→ Work task: Report all lines of the records that contain "https".

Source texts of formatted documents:
====================

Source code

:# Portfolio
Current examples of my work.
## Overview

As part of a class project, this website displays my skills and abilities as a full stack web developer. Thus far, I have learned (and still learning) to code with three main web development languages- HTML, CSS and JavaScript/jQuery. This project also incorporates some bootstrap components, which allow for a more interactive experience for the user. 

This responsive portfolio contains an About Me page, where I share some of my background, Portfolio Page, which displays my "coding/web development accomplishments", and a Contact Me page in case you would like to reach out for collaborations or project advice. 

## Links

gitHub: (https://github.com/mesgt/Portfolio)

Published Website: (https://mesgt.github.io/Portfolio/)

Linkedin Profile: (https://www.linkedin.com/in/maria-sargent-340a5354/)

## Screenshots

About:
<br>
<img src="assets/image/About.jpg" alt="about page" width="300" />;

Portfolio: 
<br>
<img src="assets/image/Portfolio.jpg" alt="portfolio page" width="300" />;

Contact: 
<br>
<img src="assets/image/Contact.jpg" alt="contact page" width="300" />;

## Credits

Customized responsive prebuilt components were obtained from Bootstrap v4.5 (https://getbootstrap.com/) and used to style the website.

====================

→ Completed exercise:
gitHub: (https://github.com/mesgt/Portfolio)
Published Website: (https://mesgt.github.io/Portfolio/)
Linkedin Profile: (https://www.linkedin.com/in/maria-sargent-340a5354/)
Customized responsive prebuilt components were obtained from Bootstrap v4.5 (https://getbootstrap.com/) and used to style the website.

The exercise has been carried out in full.